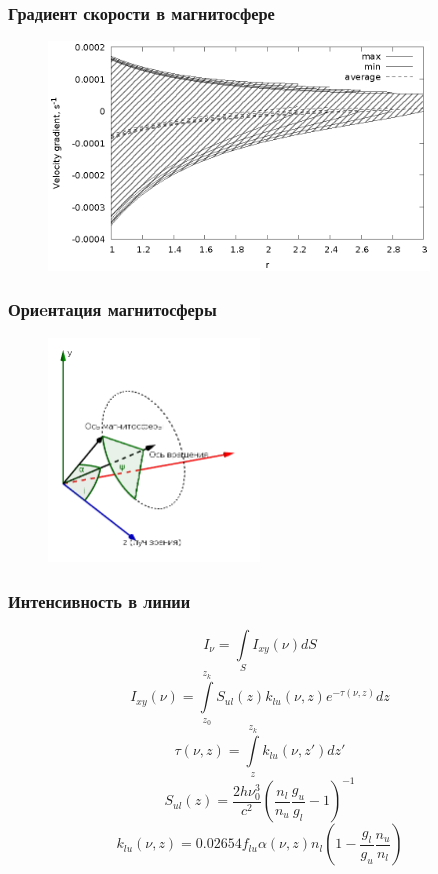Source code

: \documentclass{beamer}
\begin{document}
\begin{frame}[noframenumbering]
\frametitle{Градиент скорости в магнитосфере}
\begin{figure}
\centering
\includegraphics[width=0.9\textwidth]{grad}
\end{figure}
\end{frame}

\begin{frame}[noframenumbering]
\frametitle{Ориeнтация магнитосферы}
\begin{figure}
\centering
\includegraphics[width=0.5\textwidth]{axis.png}
\end{figure}
\end{frame}

\begin{frame}[noframenumbering]
\frametitle{Интенсивность в линии}
\begin{equation} \label{eq:profmain}
I_{\nu} = \int \limits_{S} I_{xy}(\nu) dS
\end{equation}
\begin{equation}
I_{xy}(\nu) = \int \limits_{z_0}^{z_k} S_{ul}(z)k_{lu}(\nu,z)e^{-\tau(\nu,z)}dz 
\end{equation}
\begin{equation} \label{eq:profdepth}
\tau(\nu,z) = \int \limits_z^{z_k} k_{lu}(\nu,z')dz' 
\end{equation}
\begin{equation} \label{eq:profsource}
S_{ul}(z) = \frac{2h\nu_0^3}{c^2}\left(\frac{n_l}{n_u} \frac{g_u}{g_l} - 1 \right)^{-1} 
\end{equation}
\begin{equation} \label{eq:profabsorb}
k_{lu}(\nu,z) = 0.02654f_{lu}\alpha(\nu, z)n_l\left(1 - \frac{g_l}{g_u}\frac{n_u}{n_l}\right) 
\end{equation}

\end{frame}
\end{document}

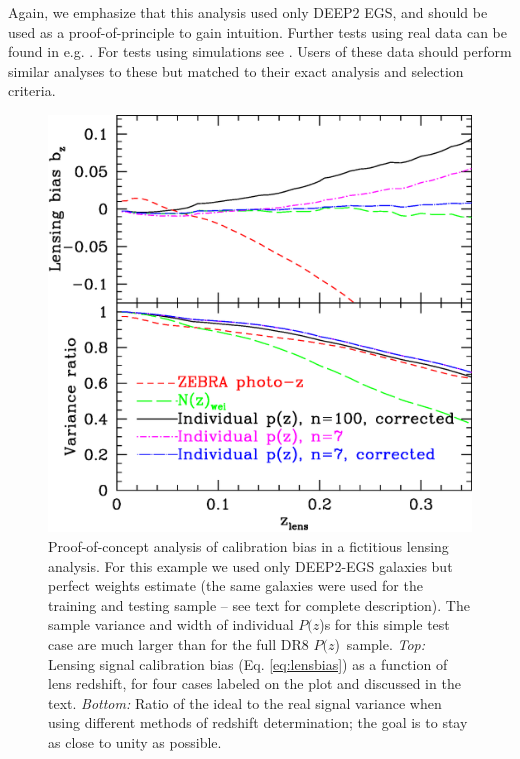 \documentclass[12pt,preprint]{aastex}
\newcommand{\pofz}{$P(z$)}
\begin{document}
Again, we emphasize that this analysis used only DEEP2 EGS, and should be used
as a proof-of-principle to gain intuition.  Further tests using real data can
be found in e.g. \cite{LimaPhotoz08,car11}.  For tests using simulations see
\cite{CunhaPhotoz09}.  Users of these data should perform similar analyses to
these but matched to their exact analysis and selection criteria.

\begin{figure} [h]\centering
    \includegraphics[scale=0.5]{figures/pz.egs.c3n7.paper.eps}

    \caption{ Proof-of-concept analysis of calibration bias in a fictitious
    lensing analysis.  For this example we used only DEEP2-EGS galaxies but
    perfect weights estimate (the same galaxies were used for the training and
    testing sample -- see text for complete description). The sample variance
    and width of individual \pofz s for this simple test case are much larger
    than for the full DR8 \pofz\ sample.  {\em Top:} Lensing signal calibration
    bias (Eq.  \ref{eq:lensbias}) as a function of lens redshift, for four
    cases labeled on the plot and discussed in the text.  {\em Bottom:} Ratio
    of the ideal to the real signal variance when using different methods of
    redshift determination; the goal is to stay as close to unity as possible.
    \label{fig:simplebias}}

\end{figure}
\end{document}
=-=-=-=-=
# What to do
Report each line above that includes the string "calibration".

# Task result
    \caption{ Proof-of-concept analysis of calibration bias in a fictitious
    than for the full DR8 \pofz\ sample.  {\em Top:} Lensing signal calibration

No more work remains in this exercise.